The "Symphonie fantastique" is not only the ancestor of every orchestral showpiece composed in the last 150 years; it is most specifically the ancestor of Russian orchestral music, including "A Night on Bald Mountain," the symphonies of Tchaikovsky, "Scheherazade" and "Petrushka." The texture of these pieces reflects the lasting impact of Berlioz's two successful conducting visits to Russia, and his superb treatise on orchestration. So it was perfectly appropriate, and splendidly effective, for Rostropovich to approach this music in the same spirit that he brings to his compatriots.
He was particularly impressive in the fast and furious, vividly colorful fourth and fifth movements, which were a revelation of new orchestral possibilities when they were composed and still sound fresh and powerful today.
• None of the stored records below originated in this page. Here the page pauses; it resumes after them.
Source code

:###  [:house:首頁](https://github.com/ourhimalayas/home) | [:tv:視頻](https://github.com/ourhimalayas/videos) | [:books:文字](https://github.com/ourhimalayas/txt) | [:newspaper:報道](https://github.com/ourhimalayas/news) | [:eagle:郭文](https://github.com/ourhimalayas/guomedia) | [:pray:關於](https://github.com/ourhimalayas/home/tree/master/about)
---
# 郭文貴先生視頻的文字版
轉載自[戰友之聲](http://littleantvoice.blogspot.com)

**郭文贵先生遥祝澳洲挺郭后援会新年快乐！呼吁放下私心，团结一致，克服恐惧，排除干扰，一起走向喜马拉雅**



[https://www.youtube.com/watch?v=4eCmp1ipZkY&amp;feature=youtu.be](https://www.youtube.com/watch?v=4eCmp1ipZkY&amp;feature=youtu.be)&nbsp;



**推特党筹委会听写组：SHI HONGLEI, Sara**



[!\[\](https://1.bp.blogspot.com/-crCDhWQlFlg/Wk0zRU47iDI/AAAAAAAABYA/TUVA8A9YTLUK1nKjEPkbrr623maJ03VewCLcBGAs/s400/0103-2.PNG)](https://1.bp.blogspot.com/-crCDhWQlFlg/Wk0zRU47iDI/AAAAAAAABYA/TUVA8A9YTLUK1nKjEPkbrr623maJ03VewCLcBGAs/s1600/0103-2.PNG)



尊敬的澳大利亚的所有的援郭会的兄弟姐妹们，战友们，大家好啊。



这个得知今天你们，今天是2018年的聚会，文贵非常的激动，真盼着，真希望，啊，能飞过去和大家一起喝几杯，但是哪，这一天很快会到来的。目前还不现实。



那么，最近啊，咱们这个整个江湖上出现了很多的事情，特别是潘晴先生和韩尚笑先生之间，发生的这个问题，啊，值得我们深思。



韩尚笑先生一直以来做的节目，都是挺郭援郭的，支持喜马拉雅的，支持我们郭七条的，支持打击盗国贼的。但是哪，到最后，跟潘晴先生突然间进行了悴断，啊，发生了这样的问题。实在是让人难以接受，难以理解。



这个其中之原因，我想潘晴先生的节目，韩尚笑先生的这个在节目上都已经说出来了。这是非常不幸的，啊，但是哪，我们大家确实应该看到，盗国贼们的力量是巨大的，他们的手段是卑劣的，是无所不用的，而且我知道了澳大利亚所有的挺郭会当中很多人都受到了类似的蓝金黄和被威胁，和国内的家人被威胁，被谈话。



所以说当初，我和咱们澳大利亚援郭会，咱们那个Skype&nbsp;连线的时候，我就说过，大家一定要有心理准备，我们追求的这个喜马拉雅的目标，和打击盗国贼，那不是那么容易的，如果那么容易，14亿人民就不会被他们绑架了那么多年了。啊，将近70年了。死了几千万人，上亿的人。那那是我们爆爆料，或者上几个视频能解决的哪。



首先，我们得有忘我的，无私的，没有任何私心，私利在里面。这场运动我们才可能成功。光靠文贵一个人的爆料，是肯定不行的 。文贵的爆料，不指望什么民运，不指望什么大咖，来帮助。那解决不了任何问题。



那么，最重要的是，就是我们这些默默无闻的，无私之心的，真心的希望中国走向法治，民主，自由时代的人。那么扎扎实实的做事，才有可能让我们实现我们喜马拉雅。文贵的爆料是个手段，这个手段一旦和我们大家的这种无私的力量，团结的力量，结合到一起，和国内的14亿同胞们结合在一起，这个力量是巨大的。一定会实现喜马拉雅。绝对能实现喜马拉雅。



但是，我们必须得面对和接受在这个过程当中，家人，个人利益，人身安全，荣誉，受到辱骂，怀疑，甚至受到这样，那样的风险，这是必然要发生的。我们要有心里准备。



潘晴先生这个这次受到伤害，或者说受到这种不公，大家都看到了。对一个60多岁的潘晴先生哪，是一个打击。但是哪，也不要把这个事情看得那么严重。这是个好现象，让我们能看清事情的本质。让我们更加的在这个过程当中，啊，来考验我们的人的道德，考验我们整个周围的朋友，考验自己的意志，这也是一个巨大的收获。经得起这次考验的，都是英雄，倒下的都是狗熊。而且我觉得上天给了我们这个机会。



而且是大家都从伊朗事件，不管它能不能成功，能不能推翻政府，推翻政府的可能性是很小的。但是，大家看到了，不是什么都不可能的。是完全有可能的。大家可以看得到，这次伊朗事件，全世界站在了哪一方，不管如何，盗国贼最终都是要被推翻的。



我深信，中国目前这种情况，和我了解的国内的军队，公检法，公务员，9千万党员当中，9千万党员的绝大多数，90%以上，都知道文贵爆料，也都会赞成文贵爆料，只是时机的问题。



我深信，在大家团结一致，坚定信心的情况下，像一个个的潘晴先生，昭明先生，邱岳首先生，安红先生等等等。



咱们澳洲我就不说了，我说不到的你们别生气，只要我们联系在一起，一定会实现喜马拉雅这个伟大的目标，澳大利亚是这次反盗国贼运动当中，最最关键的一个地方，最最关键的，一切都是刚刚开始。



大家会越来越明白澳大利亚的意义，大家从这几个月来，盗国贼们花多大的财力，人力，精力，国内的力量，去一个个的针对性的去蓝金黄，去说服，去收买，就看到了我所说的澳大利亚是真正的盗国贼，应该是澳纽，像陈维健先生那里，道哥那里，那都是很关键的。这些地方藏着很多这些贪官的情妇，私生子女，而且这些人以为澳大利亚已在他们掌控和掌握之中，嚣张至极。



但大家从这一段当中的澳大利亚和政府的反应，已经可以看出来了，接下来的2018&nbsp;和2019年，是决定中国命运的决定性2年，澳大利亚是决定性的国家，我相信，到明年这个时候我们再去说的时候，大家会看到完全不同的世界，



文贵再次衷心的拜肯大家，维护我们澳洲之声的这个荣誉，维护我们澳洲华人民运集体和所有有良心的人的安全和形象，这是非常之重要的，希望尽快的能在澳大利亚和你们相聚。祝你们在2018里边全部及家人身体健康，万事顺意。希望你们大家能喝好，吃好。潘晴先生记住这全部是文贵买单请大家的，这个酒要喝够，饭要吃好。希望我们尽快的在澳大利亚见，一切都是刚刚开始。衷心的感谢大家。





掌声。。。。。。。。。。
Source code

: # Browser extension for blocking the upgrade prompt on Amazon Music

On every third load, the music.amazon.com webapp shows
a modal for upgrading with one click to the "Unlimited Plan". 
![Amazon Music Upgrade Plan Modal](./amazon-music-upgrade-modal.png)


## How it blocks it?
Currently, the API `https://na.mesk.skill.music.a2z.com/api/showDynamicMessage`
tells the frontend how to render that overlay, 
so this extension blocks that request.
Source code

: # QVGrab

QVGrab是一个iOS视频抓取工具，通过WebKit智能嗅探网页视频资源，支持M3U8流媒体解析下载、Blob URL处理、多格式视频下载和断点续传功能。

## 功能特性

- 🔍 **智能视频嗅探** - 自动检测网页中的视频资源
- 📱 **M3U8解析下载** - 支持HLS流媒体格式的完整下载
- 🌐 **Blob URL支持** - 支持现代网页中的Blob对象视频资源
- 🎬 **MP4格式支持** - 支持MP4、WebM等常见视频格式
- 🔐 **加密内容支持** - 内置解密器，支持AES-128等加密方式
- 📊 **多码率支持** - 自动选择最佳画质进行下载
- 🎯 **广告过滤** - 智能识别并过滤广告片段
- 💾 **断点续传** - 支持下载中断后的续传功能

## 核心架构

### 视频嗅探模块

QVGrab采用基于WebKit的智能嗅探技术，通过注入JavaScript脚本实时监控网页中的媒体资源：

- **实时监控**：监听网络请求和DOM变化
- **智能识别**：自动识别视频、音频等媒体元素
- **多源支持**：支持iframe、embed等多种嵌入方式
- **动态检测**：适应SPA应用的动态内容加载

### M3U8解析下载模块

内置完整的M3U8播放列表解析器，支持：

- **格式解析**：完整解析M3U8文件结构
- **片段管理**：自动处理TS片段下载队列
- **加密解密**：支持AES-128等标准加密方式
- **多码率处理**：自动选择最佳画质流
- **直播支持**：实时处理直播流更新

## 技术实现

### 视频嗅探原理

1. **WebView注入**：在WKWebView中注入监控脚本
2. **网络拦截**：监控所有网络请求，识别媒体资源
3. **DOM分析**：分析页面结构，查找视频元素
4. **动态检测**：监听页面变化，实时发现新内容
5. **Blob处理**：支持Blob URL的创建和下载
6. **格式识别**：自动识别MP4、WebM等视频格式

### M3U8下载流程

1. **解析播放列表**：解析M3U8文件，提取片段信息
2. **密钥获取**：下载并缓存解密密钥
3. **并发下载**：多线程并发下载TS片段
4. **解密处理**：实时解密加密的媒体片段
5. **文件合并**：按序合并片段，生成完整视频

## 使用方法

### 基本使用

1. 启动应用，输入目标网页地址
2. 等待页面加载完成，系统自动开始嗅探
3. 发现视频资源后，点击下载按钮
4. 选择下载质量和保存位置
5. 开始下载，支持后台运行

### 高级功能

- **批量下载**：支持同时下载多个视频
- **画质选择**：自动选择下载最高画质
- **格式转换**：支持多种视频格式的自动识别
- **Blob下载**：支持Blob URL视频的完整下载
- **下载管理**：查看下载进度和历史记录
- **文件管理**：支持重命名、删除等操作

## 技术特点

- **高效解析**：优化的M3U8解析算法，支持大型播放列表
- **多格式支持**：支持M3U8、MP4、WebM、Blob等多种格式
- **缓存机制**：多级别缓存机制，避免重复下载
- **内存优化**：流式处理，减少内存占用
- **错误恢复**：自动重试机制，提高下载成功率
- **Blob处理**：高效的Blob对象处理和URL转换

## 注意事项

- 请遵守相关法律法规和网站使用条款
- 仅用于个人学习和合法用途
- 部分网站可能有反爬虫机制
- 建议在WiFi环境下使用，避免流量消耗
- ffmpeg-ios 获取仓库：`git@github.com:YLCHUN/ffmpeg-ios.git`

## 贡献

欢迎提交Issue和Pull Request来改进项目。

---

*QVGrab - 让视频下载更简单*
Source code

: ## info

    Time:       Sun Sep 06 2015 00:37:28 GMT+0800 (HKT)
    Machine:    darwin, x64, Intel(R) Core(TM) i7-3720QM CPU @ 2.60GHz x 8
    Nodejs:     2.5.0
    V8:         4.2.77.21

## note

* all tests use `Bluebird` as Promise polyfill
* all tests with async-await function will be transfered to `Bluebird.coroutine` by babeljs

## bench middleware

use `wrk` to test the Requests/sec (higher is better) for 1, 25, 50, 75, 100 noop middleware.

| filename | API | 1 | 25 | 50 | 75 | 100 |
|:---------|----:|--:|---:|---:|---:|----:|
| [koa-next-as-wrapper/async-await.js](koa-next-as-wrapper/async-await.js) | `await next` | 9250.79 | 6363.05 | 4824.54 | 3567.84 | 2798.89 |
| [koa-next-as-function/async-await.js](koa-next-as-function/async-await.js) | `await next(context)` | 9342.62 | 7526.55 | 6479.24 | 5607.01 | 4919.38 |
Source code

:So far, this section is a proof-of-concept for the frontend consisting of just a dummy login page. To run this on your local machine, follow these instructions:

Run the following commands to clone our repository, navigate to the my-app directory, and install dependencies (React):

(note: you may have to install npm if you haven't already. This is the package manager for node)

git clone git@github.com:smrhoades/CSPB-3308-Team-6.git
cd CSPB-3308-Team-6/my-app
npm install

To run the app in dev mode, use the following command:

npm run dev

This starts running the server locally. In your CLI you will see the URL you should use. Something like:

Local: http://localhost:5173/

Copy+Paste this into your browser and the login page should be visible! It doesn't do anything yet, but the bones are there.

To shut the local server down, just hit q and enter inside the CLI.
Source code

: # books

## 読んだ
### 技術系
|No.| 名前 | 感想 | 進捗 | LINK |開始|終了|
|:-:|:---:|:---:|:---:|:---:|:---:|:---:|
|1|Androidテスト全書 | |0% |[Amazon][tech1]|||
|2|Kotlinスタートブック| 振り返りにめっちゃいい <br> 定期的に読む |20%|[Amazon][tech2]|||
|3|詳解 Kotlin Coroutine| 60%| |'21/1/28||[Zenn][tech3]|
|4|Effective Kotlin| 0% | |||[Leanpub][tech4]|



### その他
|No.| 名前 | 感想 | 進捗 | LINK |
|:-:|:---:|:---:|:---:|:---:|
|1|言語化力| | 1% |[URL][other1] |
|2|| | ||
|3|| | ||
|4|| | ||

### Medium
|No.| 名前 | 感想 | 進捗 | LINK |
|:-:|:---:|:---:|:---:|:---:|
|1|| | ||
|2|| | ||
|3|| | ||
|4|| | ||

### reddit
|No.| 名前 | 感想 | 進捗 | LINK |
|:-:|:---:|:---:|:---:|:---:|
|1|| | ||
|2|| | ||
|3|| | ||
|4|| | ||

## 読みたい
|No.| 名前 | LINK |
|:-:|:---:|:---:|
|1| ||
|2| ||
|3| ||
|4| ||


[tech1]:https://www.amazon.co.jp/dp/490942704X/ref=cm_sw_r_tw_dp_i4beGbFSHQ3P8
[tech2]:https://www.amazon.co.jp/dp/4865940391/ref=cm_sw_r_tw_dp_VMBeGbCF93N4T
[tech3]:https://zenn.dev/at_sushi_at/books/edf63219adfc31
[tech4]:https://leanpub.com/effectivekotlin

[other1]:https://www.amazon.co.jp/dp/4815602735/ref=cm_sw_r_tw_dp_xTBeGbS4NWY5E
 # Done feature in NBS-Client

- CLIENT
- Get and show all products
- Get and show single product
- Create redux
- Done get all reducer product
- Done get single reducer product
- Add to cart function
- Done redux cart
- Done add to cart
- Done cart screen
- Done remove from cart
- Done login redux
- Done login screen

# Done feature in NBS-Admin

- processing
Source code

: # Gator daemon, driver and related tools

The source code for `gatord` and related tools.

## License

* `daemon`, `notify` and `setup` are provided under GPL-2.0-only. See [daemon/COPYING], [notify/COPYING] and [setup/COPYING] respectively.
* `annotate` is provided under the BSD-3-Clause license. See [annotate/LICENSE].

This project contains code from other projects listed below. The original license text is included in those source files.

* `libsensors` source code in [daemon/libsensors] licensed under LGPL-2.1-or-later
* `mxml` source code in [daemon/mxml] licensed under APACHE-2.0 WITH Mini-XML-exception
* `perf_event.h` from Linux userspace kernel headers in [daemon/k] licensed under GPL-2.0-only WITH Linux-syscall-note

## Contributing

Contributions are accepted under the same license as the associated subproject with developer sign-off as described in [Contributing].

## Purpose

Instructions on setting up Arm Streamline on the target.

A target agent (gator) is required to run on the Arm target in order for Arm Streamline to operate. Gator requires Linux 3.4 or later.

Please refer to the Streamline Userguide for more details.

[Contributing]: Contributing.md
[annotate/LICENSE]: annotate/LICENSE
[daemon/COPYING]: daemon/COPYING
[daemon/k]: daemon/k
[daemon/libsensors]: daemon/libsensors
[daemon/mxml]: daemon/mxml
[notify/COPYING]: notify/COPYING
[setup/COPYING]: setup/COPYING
But his touch was also effective in the subtler moments -- the dialogue of oboe and English horn in the third movement, for example, and the shifting tempos and dynamics of the first.
The program opened with "Pinocchio, a Merry Overture," by Ernst Toch, whose centennial is celebrated this year. He is a solid, imaginative composer who does not receive the attention he deserves. It was well performed, as was Mozart's magnificent 39th Symphony, K. 543. Rostropovich's growing affinity for Mozart is one of the more remarkable and gratifying aspects of his work these days.